As the Smithsonian Study Leader on the April 2012 Legendary Turkey program, I was thrilled to meet another fascinating group of Smithsonian travelers who had worked in such varied fields as nursing, education, medicine, law, geology, physics, neuropsychology, computer science and epidemiology. It is not every day that I have the opportunity to travel around the ancient Aegean and Mediterranean coasts with people who are so interesting in their own rights and also who are so interested in learning more about the history, archaeology and modern culture of the region. The variety in the Smithsonian travelers’ experience lent itself to stimulating questions and really deep and fascinating discussions, both on-site and during afternoons we spent relaxing on the gulets, beautiful Turkish wooden boats.
For example, as one travels down the western coast of Turkey and learns more about Greco-Roman antiquity, one cannot help but think of all the influential people that have come from this region who have influenced the later development of fields like philosophy, art, religion, history, and medicine. As a group, we talked and learned about Heracleitus, St. Paul, Galen and the Pergamene School of ancient sculpture. But as we considered all the great strands of these movements that either started or were influenced by ancient people from the west coast of the Aegean, we found ourselves concentrating on Herodotus, the so-called “Father of History,” who came from ancient Halicarnassos, now modern Bodrum, on the southwestern Turkish coast. Having just visited the site of ancient Troy, our group was particularly fascinated by how Herodotus explains the origins of the Trojan War and why the Greeks sent a huge fleet against Troy in the second millennium BCE.
In the opening section of his History, Herodotus gives a different version of the war’s beginning than the usual story of the Judgment of Paris. For Herodotus, there are no goddesses involved; Aphrodite is not an anthropomorphized deity descending to earth from Olympus to make trouble with the humans. In Herodotus’ version, Paris, the prince of Troy, steals Helen from Sparta because other men had been stealing women throughout the Aegean and had not been punished for it.
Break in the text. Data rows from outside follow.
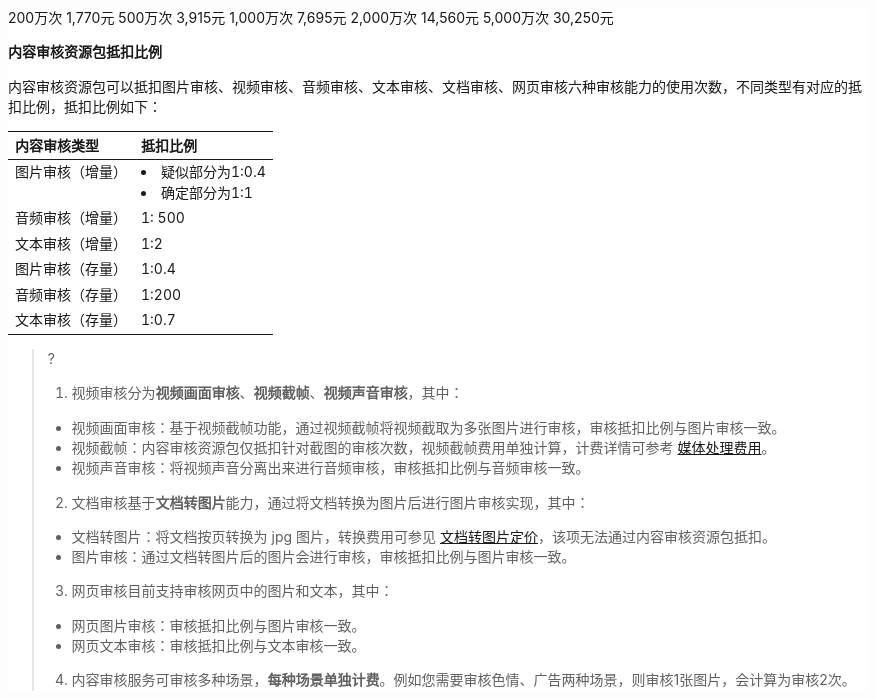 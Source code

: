    <tr>
      <td>200万次</td>
      <td>1,770元</td>
   </tr>
   <tr>
      <td>500万次</td>
      <td>3,915元</td>
   </tr>
   <tr>
      <td>1,000万次</td>
      <td>7,695元</td>
   </tr>
   <tr>
      <td>2,000万次</td>
      <td>14,560元</td>
   </tr>
   <tr>
      <td>5,000万次</td>
      <td>30,250元</td>
   </tr>
</table>


**内容审核资源包抵扣比例**

内容审核资源包可以抵扣图片审核、视频审核、音频审核、文本审核、文档审核、网页审核六种审核能力的使用次数，不同类型有对应的抵扣比例，抵扣比例如下：

| 内容审核类型              | 抵扣比例 |
| :------------------------ | :------- |
| 图片审核（增量）            |       <li>疑似部分为1:0.4</li><li>确定部分为1:1</li>     |
| 音频审核（增量）          | 1: 500   |
| 文本审核（增量）          | 1:2      |
| 图片审核（存量）          | 1:0.4    |
| 音频审核（存量）          | 1:200    |
| 文本审核（存量）          | 1:0.7    |

>?
> 1. 视频审核分为**视频画面审核**、**视频截帧**、**视频声音审核**，其中：
>  - 视频画面审核：基于视频截帧功能，通过视频截帧将视频截取为多张图片进行审核，审核抵扣比例与图片审核一致。
>  - 视频截帧：内容审核资源包仅抵扣针对截图的审核次数，视频截帧费用单独计算，计费详情可参考 [媒体处理费用](https://cloud.tencent.com/document/product/460/58120)。
>  - 视频声音审核：将视频声音分离出来进行音频审核，审核抵扣比例与音频审核一致。
> 2. 文档审核基于**文档转图片**能力，通过将文档转换为图片后进行图片审核实现，其中：
>  - 文档转图片：将文档按页转换为 jpg 图片，转换费用可参见 [文档转图片定价](https://cloud.tencent.com/document/product/460/58121#.E6.96.87.E6.A1.A3.E9.A2.84.E8.A7.88.E8.B4.B9.E7.94.A8)，该项无法通过内容审核资源包抵扣。
>  - 图片审核：通过文档转图片后的图片会进行审核，审核抵扣比例与图片审核一致。
> 3. 网页审核目前支持审核网页中的图片和文本，其中：
>  - 网页图片审核：审核抵扣比例与图片审核一致。
>  - 网页文本审核：审核抵扣比例与文本审核一致。
> 4. 内容审核服务可审核多种场景，**每种场景单独计费**。例如您需要审核色情、广告两种场景，则审核1张图片，会计算为审核2次。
So, Paris figured that he too could get away with stealing himself a wife, and so he went to Sparta and carried Helen away. At least this is how Herodotus explains it. Our group talked about this story for quite some time, and we concluded that by taking the gods out of the narrative, Herodotus could indeed be rightly called the “Father of History,” as he attempted to reconcile a mythical story with a war that was thought to have happened seven-hundred years before his time. One of the best parts: We were having this discussion about Herodotus on the deck of a beautiful gulet, over a glass of wine and with the warm Aegean sun on our backs!